Analisando área central das cidades há relações. Ressalta ainda sobre o processo de centralização, ao estabelecer uma Área Central de modo segmentado, com dois setores: o núcleo central e a zona periférica do centro, caracterizada do século XX. Já o processo de descentralização segundo o autor é bem mais recente do que a centralização.
E está ligado e associando ao crescimento da cidade, tanto em termos demográficos como espaciais, ampliando as distâncias entre a Área Central e as novas áreas residenciais. Falando ainda sobre processos e formas espaciais, há a coesão e as áreas especializadas que é o movimento que leva as atividades á se localizarem juntas, é sinônimo de economia externas de aglomeração.
Mais há frente sobre a segregação e as áreas sociais. Esta por sua vez é definida como sendo uma concentração de tipos de população dentro de lado do território. A segregação residencial é uma expressão de espaço associado às classes sociais. O autor fala que é uma questão de onde e como morar. E ressalta como o Estado, ajuda através de financiamentos e construções. Em relação ao onde morar, os terrenos de maior preço e localidades serão destinados às residências mais inferiores.
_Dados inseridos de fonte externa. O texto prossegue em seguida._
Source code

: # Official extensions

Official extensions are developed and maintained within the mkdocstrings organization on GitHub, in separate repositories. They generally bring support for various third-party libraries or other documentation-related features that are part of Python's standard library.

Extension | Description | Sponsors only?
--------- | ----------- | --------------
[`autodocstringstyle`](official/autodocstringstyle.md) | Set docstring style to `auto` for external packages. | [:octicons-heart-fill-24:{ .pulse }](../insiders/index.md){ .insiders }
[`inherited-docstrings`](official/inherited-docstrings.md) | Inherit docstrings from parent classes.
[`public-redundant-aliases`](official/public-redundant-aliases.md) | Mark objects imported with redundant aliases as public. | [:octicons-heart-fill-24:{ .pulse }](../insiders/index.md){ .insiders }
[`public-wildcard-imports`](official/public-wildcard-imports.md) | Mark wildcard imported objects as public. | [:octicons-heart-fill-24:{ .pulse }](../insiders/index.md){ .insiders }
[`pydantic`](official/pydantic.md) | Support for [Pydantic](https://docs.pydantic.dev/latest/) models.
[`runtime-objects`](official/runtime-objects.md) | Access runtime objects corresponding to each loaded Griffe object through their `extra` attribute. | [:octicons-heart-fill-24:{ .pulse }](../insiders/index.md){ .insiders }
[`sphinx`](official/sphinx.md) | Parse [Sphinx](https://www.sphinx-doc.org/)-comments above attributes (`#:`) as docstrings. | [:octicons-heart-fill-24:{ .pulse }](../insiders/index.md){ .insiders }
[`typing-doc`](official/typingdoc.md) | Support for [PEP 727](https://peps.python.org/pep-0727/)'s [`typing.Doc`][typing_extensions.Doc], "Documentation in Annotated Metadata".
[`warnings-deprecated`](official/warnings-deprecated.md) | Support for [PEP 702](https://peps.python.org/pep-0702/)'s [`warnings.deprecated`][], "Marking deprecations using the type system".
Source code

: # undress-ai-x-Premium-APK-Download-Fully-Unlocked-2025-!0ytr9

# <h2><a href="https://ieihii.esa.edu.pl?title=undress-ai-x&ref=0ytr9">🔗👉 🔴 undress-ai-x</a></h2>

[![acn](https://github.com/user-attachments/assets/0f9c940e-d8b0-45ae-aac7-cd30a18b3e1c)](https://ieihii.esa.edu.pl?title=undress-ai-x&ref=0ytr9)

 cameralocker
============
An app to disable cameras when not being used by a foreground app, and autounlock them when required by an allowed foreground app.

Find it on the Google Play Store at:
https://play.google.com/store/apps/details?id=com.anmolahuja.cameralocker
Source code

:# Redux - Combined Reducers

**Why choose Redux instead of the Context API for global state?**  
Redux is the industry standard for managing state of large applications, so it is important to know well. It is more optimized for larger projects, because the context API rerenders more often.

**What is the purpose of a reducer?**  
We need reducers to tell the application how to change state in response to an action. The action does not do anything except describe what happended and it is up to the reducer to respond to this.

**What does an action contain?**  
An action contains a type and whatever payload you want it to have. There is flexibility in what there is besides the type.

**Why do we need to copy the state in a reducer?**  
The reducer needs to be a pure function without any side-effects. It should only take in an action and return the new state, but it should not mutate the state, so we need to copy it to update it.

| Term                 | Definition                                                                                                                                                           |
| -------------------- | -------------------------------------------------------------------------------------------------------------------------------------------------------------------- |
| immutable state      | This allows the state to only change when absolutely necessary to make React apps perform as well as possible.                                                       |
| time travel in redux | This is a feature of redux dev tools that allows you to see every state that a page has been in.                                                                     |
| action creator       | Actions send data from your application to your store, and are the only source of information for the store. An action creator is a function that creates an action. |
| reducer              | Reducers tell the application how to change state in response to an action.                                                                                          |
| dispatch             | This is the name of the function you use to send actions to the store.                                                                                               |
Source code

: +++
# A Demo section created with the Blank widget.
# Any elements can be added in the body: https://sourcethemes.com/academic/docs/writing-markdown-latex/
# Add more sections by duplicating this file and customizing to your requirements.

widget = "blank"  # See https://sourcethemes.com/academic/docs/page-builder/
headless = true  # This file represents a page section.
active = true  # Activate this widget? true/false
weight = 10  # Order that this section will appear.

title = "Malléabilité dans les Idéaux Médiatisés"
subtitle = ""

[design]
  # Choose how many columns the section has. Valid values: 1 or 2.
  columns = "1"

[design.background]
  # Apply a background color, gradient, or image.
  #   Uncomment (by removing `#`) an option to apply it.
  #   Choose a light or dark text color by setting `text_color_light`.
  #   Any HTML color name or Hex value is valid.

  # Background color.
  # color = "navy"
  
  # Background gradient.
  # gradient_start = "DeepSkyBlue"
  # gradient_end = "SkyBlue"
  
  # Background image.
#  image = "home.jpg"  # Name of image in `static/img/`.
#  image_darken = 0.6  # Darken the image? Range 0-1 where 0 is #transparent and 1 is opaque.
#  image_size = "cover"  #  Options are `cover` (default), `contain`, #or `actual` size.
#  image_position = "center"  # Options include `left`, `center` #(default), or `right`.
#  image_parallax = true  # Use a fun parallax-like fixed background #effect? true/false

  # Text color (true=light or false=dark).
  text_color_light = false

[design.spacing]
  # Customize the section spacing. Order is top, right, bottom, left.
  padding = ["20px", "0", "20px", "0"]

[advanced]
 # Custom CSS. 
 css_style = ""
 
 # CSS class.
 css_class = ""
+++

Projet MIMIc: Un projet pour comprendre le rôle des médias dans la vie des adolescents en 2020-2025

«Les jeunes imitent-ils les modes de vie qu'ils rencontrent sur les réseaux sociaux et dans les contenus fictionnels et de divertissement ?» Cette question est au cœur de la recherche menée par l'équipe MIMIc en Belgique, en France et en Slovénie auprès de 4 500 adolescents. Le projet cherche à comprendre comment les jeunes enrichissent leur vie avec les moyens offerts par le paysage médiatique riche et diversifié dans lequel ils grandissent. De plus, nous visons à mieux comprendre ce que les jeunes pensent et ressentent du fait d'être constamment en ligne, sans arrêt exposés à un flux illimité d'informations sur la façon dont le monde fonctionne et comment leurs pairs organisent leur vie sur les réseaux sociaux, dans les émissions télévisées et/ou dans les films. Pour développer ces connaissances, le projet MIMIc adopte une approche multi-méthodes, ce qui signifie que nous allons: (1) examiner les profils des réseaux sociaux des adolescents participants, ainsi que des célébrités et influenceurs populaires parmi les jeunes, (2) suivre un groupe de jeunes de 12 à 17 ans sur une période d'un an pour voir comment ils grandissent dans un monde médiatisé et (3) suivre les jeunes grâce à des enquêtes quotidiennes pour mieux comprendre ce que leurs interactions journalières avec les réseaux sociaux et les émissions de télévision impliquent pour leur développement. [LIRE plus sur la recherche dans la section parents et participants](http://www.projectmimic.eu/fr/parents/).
O autor aborda sobre a segregação residencial, que é subjacente à ação estatal e está a classe dominante ou algumas de suas frações. A expressão desta segregação da classe dominante é a existência de bairros suntuosos e, mais recentemente, dos condomínios exclusivos e com sistema próprios de vigilância, dispondo de áreas de lazer e certos serviços, entre eles mesmo.
O significado de segregação dito por Corrêa e de forma resumida “significa não apenas um meio de privilégios para a classe dominante, mas um meio de controle e de reprodução social para o futuro”.
Tratando-se dos padrões sociais, existe três: o modelo de Kohl, Burgess e Hoyt. Eles formaram evidências empíricas sobre a distribuição espaciais das classes sociais e suas frações nas cidades.
No presente estudo feito sobre por Corrêa, vemos sua análise feita pelo espaço urbano. Pode ser abordado de diferentes segmentos, tendo dele suas partes separadas. Lembrando sempre que o espaço urbano está em constante transformação, e pode ser explicado, analisado e entendido de vários modos e aspectos gerais. Atualmente é bem mais complexo de ser compreendido. Ira depender de sua localidade e suas organizações.